My impression of the myGrid approach was slightly different (though I've
never spoken to them, just read a paper on their site). It sounded to
me as though they were arguing for an approach whereby services were
described according to certain well-defined properties, and that
hierarchical "ontologies" could be inferred from these descriptions. So,
the particular hierarchy we presented in ISYS for static services might
be just one of many possible ways of deriving a classification system
from the service descriptions. I really like that notion, and think it's
well worth exploring in MOBY...


>
> >We haven't actually used this mechanism of service specification
> >that heavily in ISYS, having found the "dynamic service" paradigm rather
> >more powerful in the context of the ISYS client-orientation.
> >
> okay, here we go :-)   Let's figure out if this additional power can
> work in the MOBY System - it sounds like we are already sitting
> somewhere between your "static" and "dynamic" models in any case...

Exactly my reason for bringing it up...

>
> >components may provide implementations. There is no conceptual reason
> >why it couldn't be a deeper hierarchy, we just never found it to be useful
> >to abstract things out to higher levels.
> >
> To be honest, we haven't really thought clearly about a service
> "hierarchy".  We started to define basic service types ("Retrieve",
> "Blast", "Alignment"), and they form a loose hierarchy ("Blast" might be
> a child of "Alignment"), but there is no way to sensibly name a service
> like the PubMed->Sequence that I suggest above except to call it a
> "Retrieve"... which isn't very useful.  So, I think we have found the
> same problem as you have...  as soon as you try to go beyond basic
> service types the numbers become overwhelming, in particular when we
> think of all of the orthoganal slices we could make through the data...

Exactly. I think a more reasonable approach is bottom-up, whereby you
start with the "empirical facts" of the actual service implementations as
they stand, try to establish some reasonable language for describing them
using a common vocabulary, and then let hierarchical organization schemes
evolve from there. Or something like that...
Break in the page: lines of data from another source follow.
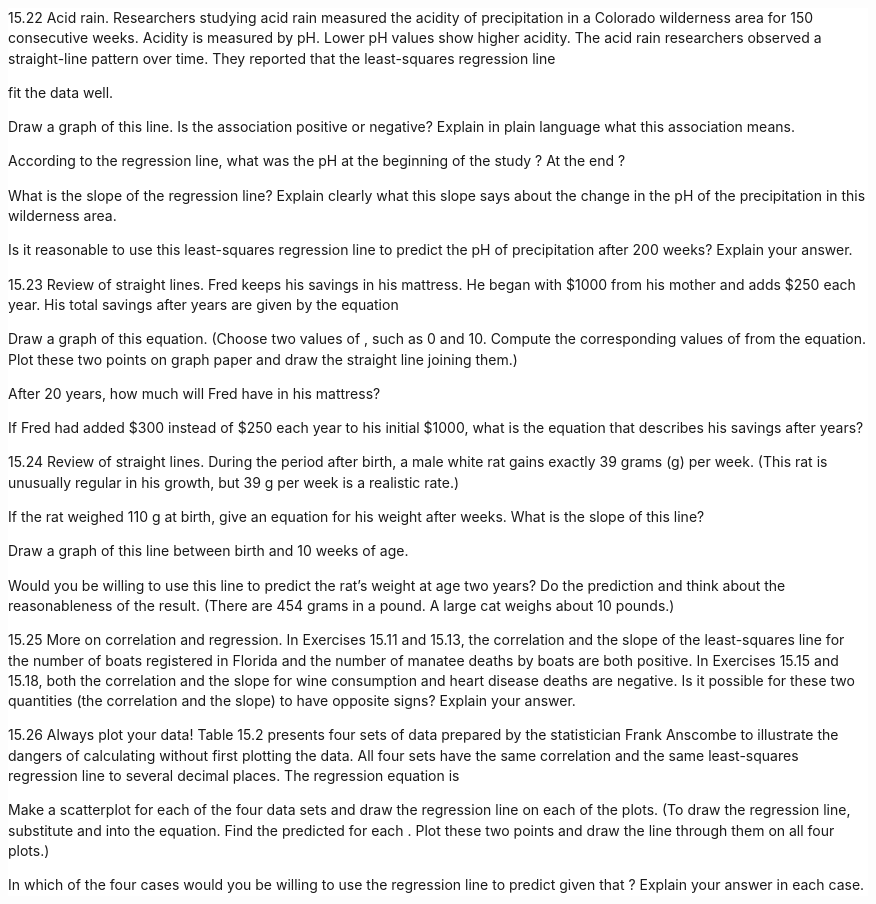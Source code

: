 15.22 Acid rain. Researchers studying acid rain measured the acidity of precipitation in a Colorado wilderness area for 150 consecutive weeks. Acidity is measured by pH. Lower pH values show higher acidity. The acid rain researchers observed a straight-line pattern over time. They reported that the least-squares regression line

fit the data well.

Draw a graph of this line. Is the association positive or negative? Explain in plain language what this association means.

According to the regression line, what was the pH at the beginning of the study ? At the end ?

What is the slope of the regression line? Explain clearly what this slope says about the change in the pH of the precipitation in this wilderness area.

Is it reasonable to use this least-squares regression line to predict the pH of precipitation after 200 weeks? Explain your answer.

15.23 Review of straight lines. Fred keeps his savings in his mattress. He began with $1000 from his mother and adds $250 each year. His total savings after years are given by the equation

Draw a graph of this equation. (Choose two values of , such as 0 and 10. Compute the corresponding values of from the equation. Plot these two points on graph paper and draw the straight line joining them.)

After 20 years, how much will Fred have in his mattress?

If Fred had added $300 instead of $250 each year to his initial $1000, what is the equation that describes his savings after years?

15.24 Review of straight lines. During the period after birth, a male white rat gains exactly 39 grams (g) per week. (This rat is unusually regular in his growth, but 39 g per week is a realistic rate.)

If the rat weighed 110 g at birth, give an equation for his weight after weeks. What is the slope of this line?

Draw a graph of this line between birth and 10 weeks of age.

Would you be willing to use this line to predict the rat’s weight at age two years? Do the prediction and think about the reasonableness of the result. (There are 454 grams in a pound. A large cat weighs about 10 pounds.)

15.25 More on correlation and regression. In Exercises 15.11 and 15.13, the correlation and the slope of the least-squares line for the number of boats registered in Florida and the number of manatee deaths by boats are both positive. In Exercises 15.15 and 15.18, both the correlation and the slope for wine consumption and heart disease deaths are negative. Is it possible for these two quantities (the correlation and the slope) to have opposite signs? Explain your answer.

15.26 Always plot your data! Table 15.2 presents four sets of data prepared by the statistician Frank Anscombe to illustrate the dangers of calculating without first plotting the data. All four sets have the same correlation and the same least-squares regression line to several decimal places. The regression equation is

Make a scatterplot for each of the four data sets and draw the regression line on each of the plots. (To draw the regression line, substitute and into the equation. Find the predicted for each . Plot these two points and draw the line through them on all four plots.)

In which of the four cases would you be willing to use the regression line to predict given that ? Explain your answer in each case.
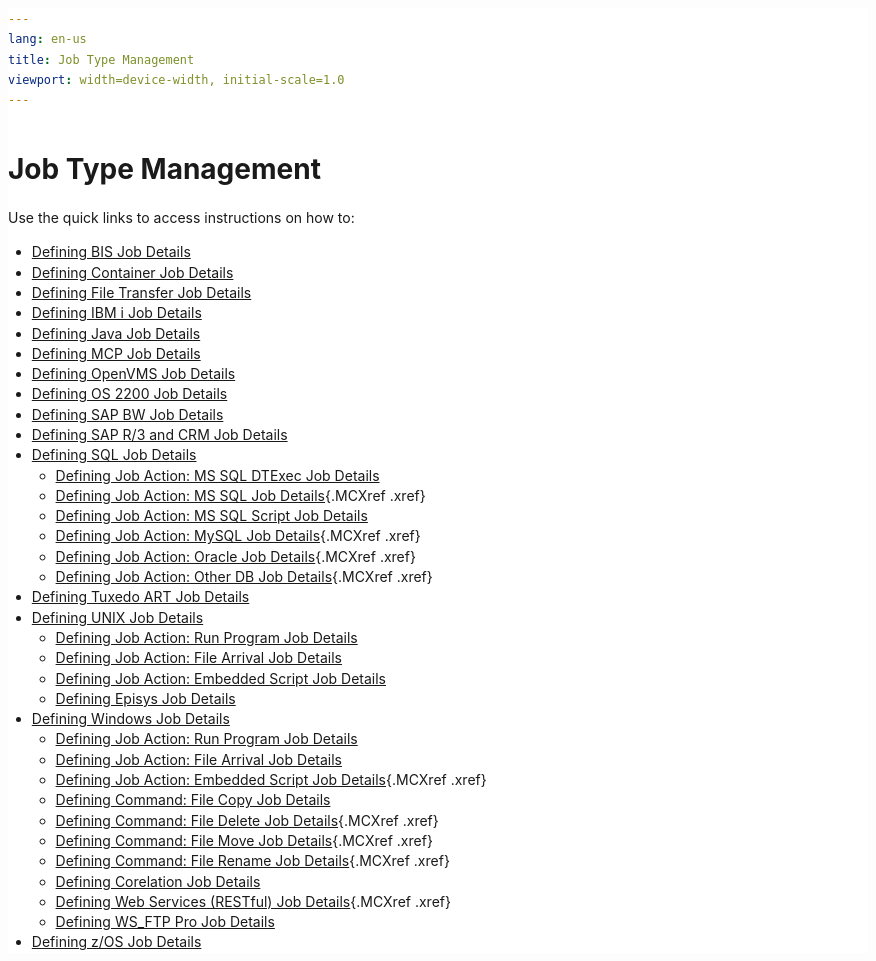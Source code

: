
 ```yaml
---
lang: en-us
title: Job Type Management
viewport: width=device-width, initial-scale=1.0
---
```


#  Job Type Management

Use the quick links to access instructions on how to:

-   [Defining BIS Job Details](#Defining_BIS_Job_Details)
-   [Defining Container Job Details](#Defining_Container_Job_Details)
-   [Defining File Transfer Job     Details](#Defining_File_Transfer_Job_Details)
-   [Defining IBM i Job Details](#Defining_IBM_i_Job_Details)
-   [Defining Java Job Details](#Defining_Java_Job_Details)
-   [Defining MCP Job Details](#Define_MCP_Job_Details)
-   [Defining OpenVMS Job Details](#Defining_OpenVMS_Job_Details)
-   [Defining OS 2200 Job Details](#Defining_OS_2200_Job_Details)
-   [Defining SAP BW Job Details](#Defining_SAP_BW_Job_Details)
-   [Defining SAP R/3 and CRM Job     Details](#Defining_SAP_R/3_and_CRM_Job_Details)
-   [Defining SQL Job Details](#Defining5)
    -   [Defining Job Action: MS SQL DTExec Job         Details](#Defining6)
    -   [Defining Job Action: MS SQL Job Details](#Defining7){.MCXref
        .xref}
    -   [Defining Job Action: MS SQL Script Job         Details](#Defining8)
    -   [Defining Job Action: MySQL Job Details](#Defining9){.MCXref
        .xref}
    -   [Defining Job Action: Oracle Job Details](#Defining10){.MCXref
        .xref}
    -   [Defining Job Action: Other DB Job Details](#Defining11){.MCXref
        .xref}
-   [Defining Tuxedo ART Job     Details](#Defining_Tuxedo_Job_Details)
-   [Defining UNIX Job Details](#Defining_UNIX_Job_Details)
    -   [Defining Job Action: Run Program Job         Details](#Defining3)
    -   [Defining Job Action: File Arrival Job         Details](#Defining)
    -   [Defining Job Action: Embedded Script Job         Details](#Defining4)
    -   [Defining Episys Job Details](#Defining2)
-   [Defining Windows Job Details](#Defining_Windows_Job_Details)
    -   [Defining Job Action: Run Program Job         Details](#Defining_Run_Program_Job_Details)
    -   [Defining Job Action: File Arrival Job         Details](#Defining_File_Arrival_Job_Details)
    -   [Defining Job Action: Embedded Script Job         Details](#Defining_Job_Action:_Command_Script_Job_Details){.MCXref
        .xref}
    -   [Defining Command: File Copy Job         Details](#Defining_Command:File_Copy_Job_Details)
    -   [Defining Command: File Delete Job         Details](#Defining_Command:File_Delete_Job_Details){.MCXref
        .xref}
    -   [Defining Command: File Move Job         Details](#Defining_Command:_File_Move_Job_Details){.MCXref
        .xref}
    -   [Defining Command: File Rename Job         Details](#Defining_Command:File_Rename_Job_Details){.MCXref
        .xref}
    -   [Defining Corelation Job         Details](#Defining_Corelation_Job_Details)
    -   [Defining Web Services (RESTful) Job         Details](#Defining_Web_Services_(RESTful)_Job_Details){.MCXref
        .xref}
    -   [Defining WS_FTP Pro Job         Details](#Defining_WS_FTP_Pro_Job_Details)
-   [Defining z/OS Job Details](#Defining_z/OS_Job_Details)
BTW, I think many the same issues are relevant with respect to definition of
data types...



>
> >Dynamic services differ from static services in several important ways.
> >First, the interface for dynamic services is very generic, and totally
> >encapsulates the "semantics" of the service. There is a distinction between
> >"DynamicDataService" and "DynamicViewerService"- the former returns data,
> >the latter provides a visualization (i.e. a "Client")
> >
> A MOBY client would, presumably, fit as one of your DynamicDataServices?

I wouldn't have thought so, but perhaps you can elaborate? Did you mean
MOBY services?

>
> >, but other than that,
> >dynamic services are almost totally opaque to the system in terms of
> >what exactly they are doing (although they are required to provide a
> >descriptive String so that the user gets a sense for what it is he/she is
> >invoking).
> >
> so we have the same problem :-)
>
> >Second, the inputs and outputs of a dynamic service are similarly
> >opaque to the system;
> >
> like MOBY.

I'm not sure if this is true of MOBY or not. If the "input type"/"output type"
"signature" of services is being used to do service request matching, I would
claim it's not true, i.e. MOBY is constraining services to explicitly
describe themselves in this way so that it can implement the service
matching itself. The ISYS dynamic approach, on the other hand, basically only
constrains a dynamic data service to accept data and return data, and the
matching of services with data is encapsulated in the service provider.


>
> >When this occurs, ISYS simply passes around
> >references to the data set to each of the registered ServiceProviders, and
> >asks them to inspect the data and return the set of dynamic services that they
> >provide that could be used on the dataset. This inspection can be as simple
> >as looking for data of a certain type (e.g. identifiers in a certain namespace)
> >or more complicated (e.g. looking at the lengths of the sequences provided, or
> >the value of a species attribute). The main point is that the "service matching"
> >is totally encapsulated in the ServiceProvider, and does not depend on some
> >third party "matchmaker" like UDDI.
> >
> This is interesting, and very different from MOBY.  It's much more "P2P"
> than we are, and it does give you some abilities that we don't have.
>  e.g. we pass around only the name of the object when looking for
> services, so service providers can't "inspect" the object until they
> have already been selected.  This can lead to hiccups such as the one
> that Lincoln raised at my BOSC presentation where a service may say it
> can use an object, receive the object as input to a service transaction,
> and then discover that it can't really use it at all...  This isn't a
> *critical* problem, but it is, as I say, a hiccup that a Client needs to
> be aware of.  In your system, presumably, this cannot happen.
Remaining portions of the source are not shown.